The problem:
Your task is to copy every record exactly.

Information supplied:

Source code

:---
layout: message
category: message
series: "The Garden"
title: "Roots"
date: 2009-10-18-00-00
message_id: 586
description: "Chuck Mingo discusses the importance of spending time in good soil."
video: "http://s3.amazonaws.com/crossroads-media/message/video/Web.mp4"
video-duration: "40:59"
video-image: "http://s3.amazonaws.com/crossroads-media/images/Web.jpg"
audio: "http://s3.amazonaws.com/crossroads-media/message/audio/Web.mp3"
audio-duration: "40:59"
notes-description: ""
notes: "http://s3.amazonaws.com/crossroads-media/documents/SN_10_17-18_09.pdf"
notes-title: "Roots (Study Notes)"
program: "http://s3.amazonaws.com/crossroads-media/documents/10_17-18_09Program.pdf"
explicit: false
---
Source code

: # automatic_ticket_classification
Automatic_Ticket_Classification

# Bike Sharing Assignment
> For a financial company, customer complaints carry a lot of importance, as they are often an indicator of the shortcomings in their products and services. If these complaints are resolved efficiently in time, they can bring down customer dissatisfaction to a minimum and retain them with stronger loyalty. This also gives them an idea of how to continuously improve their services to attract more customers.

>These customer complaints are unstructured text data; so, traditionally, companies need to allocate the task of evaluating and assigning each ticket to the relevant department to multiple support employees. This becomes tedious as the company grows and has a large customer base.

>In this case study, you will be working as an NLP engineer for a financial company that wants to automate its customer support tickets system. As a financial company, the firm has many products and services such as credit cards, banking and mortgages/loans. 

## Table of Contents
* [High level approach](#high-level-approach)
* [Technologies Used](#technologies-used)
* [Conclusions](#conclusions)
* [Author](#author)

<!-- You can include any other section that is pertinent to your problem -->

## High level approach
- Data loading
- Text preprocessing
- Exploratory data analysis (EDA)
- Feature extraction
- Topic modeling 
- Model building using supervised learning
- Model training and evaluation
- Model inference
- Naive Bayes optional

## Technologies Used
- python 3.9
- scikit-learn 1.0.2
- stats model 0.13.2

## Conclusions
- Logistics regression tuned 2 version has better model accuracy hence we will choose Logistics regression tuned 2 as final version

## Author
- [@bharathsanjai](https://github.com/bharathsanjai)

Exercise output:
Source code

:---
layout: message
category: message
series: "The Garden"
title: "Roots"
date: 2009-10-18-00-00
message_id: 586
description: "Chuck Mingo discusses the importance of spending time in good soil."
video: "http://s3.amazonaws.com/crossroads-media/message/video/Web.mp4"
video-duration: "40:59"
video-image: "http://s3.amazonaws.com/crossroads-media/images/Web.jpg"
audio: "http://s3.amazonaws.com/crossroads-media/message/audio/Web.mp3"
audio-duration: "40:59"
notes-description: ""
notes: "http://s3.amazonaws.com/crossroads-media/documents/SN_10_17-18_09.pdf"
notes-title: "Roots (Study Notes)"
program: "http://s3.amazonaws.com/crossroads-media/documents/10_17-18_09Program.pdf"
explicit: false
---
Source code

: # automatic_ticket_classification
Automatic_Ticket_Classification

# Bike Sharing Assignment
> For a financial company, customer complaints carry a lot of importance, as they are often an indicator of the shortcomings in their products and services. If these complaints are resolved efficiently in time, they can bring down customer dissatisfaction to a minimum and retain them with stronger loyalty. This also gives them an idea of how to continuously improve their services to attract more customers.

>These customer complaints are unstructured text data; so, traditionally, companies need to allocate the task of evaluating and assigning each ticket to the relevant department to multiple support employees. This becomes tedious as the company grows and has a large customer base.

>In this case study, you will be working as an NLP engineer for a financial company that wants to automate its customer support tickets system. As a financial company, the firm has many products and services such as credit cards, banking and mortgages/loans. 

## Table of Contents
* [High level approach](#high-level-approach)
* [Technologies Used](#technologies-used)
* [Conclusions](#conclusions)
* [Author](#author)

<!-- You can include any other section that is pertinent to your problem -->

## High level approach
- Data loading
- Text preprocessing
- Exploratory data analysis (EDA)
- Feature extraction
- Topic modeling 
- Model building using supervised learning
- Model training and evaluation
- Model inference
- Naive Bayes optional

## Technologies Used
- python 3.9
- scikit-learn 1.0.2
- stats model 0.13.2

## Conclusions
- Logistics regression tuned 2 version has better model accuracy hence we will choose Logistics regression tuned 2 as final version

## Author
- [@bharathsanjai](https://github.com/bharathsanjai)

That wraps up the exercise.